* [EXERCISE]: When you reach the line that contains "(at your option) any later version." in the data below, start reproducing lines exactly, and stop after the line that contains "# Isaiah 51".

═══ TASK INPUTS

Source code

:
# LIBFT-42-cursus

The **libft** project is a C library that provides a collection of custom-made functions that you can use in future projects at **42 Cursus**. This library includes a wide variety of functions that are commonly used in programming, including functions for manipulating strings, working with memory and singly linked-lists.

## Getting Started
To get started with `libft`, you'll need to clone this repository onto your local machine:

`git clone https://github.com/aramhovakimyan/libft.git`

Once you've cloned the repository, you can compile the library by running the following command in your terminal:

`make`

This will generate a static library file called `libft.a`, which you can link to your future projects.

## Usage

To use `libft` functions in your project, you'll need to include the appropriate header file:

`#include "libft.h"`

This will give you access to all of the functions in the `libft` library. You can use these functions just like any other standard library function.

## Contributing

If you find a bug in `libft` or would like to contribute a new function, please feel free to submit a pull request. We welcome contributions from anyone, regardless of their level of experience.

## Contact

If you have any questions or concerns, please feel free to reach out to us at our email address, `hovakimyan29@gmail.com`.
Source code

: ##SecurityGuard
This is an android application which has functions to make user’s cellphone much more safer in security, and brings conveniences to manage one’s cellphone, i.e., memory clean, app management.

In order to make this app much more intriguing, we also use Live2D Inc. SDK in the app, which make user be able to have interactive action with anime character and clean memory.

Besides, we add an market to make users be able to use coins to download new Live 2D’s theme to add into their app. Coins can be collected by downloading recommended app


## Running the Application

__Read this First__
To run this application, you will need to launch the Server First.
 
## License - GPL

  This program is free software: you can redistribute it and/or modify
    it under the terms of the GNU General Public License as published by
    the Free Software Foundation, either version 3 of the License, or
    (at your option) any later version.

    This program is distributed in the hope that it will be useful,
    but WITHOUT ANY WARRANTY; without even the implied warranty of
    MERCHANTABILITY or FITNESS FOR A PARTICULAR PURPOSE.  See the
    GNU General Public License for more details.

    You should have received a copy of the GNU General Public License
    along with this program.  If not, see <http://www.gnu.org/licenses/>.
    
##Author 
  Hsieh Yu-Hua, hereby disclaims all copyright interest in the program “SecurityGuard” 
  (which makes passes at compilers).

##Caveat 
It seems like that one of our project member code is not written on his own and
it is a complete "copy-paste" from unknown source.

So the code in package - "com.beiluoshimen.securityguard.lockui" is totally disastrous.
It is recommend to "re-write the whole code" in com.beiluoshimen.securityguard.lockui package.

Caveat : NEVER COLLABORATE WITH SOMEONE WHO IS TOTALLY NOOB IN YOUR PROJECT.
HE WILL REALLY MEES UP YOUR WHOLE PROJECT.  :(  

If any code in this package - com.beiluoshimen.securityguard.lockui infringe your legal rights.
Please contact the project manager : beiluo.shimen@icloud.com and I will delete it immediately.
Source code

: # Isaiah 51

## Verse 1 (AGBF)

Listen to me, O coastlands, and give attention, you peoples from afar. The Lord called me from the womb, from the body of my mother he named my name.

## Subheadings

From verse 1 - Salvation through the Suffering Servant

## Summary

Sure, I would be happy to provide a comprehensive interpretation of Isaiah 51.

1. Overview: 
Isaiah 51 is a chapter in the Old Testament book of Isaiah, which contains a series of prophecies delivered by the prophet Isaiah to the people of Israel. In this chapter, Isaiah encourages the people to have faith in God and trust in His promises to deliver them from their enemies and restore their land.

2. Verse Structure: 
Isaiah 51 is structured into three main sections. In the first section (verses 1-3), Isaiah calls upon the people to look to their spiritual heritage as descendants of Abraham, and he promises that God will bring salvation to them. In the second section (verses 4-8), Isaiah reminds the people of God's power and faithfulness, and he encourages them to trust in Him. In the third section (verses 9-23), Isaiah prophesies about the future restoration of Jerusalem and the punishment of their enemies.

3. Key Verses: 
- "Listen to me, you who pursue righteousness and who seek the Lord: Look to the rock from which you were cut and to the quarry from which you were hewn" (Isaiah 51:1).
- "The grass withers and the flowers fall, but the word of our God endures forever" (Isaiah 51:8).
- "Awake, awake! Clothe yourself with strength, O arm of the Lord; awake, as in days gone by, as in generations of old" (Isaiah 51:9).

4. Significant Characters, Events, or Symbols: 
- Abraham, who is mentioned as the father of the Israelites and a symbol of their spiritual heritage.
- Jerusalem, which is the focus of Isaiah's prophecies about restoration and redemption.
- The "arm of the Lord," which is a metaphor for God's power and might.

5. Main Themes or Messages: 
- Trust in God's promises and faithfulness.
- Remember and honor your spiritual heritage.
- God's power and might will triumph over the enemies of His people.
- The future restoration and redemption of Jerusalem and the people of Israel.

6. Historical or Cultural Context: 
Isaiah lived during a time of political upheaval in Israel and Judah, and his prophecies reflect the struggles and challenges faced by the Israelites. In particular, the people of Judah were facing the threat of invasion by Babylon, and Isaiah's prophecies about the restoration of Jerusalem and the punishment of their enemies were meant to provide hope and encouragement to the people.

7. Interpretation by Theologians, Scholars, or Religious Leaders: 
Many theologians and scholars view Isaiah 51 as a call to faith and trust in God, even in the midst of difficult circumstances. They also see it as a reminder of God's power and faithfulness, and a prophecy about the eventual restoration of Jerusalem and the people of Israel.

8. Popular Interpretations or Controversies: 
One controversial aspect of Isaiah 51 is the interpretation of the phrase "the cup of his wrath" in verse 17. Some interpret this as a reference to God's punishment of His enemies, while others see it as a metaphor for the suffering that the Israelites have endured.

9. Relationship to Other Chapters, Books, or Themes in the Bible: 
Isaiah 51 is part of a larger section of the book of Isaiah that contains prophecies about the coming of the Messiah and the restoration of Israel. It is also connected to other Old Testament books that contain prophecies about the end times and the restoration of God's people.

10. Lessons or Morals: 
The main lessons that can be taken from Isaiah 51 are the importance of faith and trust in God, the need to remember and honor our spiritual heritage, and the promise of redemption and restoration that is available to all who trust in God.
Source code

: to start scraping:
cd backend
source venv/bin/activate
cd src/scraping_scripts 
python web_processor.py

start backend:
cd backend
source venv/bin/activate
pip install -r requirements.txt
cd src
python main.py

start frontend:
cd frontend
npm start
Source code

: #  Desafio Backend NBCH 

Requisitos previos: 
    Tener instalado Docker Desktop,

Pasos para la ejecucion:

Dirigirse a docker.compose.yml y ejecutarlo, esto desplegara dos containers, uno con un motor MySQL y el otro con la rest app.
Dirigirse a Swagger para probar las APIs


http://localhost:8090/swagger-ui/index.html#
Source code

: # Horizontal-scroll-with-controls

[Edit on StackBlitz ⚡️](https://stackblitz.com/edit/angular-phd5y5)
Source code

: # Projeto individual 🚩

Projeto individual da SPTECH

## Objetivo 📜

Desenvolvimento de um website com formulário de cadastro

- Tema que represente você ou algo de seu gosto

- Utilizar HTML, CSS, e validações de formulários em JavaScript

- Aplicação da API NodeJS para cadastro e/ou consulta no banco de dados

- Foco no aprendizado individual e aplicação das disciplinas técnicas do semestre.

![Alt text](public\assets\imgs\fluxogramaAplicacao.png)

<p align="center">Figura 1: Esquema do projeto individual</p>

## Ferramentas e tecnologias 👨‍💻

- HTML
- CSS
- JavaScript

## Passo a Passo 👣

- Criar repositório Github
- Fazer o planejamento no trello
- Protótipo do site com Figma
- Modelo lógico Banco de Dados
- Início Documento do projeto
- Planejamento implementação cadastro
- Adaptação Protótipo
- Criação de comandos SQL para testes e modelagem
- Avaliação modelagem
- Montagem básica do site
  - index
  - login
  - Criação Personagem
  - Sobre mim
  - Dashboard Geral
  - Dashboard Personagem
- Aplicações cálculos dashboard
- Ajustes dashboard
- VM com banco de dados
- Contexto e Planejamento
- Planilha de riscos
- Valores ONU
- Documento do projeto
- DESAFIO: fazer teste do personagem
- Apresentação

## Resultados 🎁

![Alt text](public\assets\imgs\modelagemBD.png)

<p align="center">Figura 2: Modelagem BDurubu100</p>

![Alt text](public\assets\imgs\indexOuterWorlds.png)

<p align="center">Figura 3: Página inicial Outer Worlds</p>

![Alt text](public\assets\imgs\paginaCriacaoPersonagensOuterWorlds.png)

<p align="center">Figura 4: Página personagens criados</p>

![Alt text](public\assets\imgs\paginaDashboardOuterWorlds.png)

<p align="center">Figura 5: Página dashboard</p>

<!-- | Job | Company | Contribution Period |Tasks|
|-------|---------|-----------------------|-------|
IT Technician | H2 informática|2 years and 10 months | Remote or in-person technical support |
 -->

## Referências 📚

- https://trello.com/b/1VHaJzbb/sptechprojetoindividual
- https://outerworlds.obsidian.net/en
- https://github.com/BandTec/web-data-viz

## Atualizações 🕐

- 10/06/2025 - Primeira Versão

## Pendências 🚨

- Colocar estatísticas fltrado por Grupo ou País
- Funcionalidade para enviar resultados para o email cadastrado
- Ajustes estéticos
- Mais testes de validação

══════

* [ANSWER TO THIS EXERCISE]:
    (at your option) any later version.

    This program is distributed in the hope that it will be useful,
    but WITHOUT ANY WARRANTY; without even the implied warranty of
    MERCHANTABILITY or FITNESS FOR A PARTICULAR PURPOSE.  See the
    GNU General Public License for more details.

    You should have received a copy of the GNU General Public License
    along with this program.  If not, see <http://www.gnu.org/licenses/>.
    
##Author 
  Hsieh Yu-Hua, hereby disclaims all copyright interest in the program “SecurityGuard” 
  (which makes passes at compilers).

##Caveat 
It seems like that one of our project member code is not written on his own and
it is a complete "copy-paste" from unknown source.

So the code in package - "com.beiluoshimen.securityguard.lockui" is totally disastrous.
It is recommend to "re-write the whole code" in com.beiluoshimen.securityguard.lockui package.

Caveat : NEVER COLLABORATE WITH SOMEONE WHO IS TOTALLY NOOB IN YOUR PROJECT.
HE WILL REALLY MEES UP YOUR WHOLE PROJECT.  :(  

If any code in this package - com.beiluoshimen.securityguard.lockui infringe your legal rights.
Please contact the project manager : beiluo.shimen@icloud.com and I will delete it immediately.
Source code

: # Isaiah 51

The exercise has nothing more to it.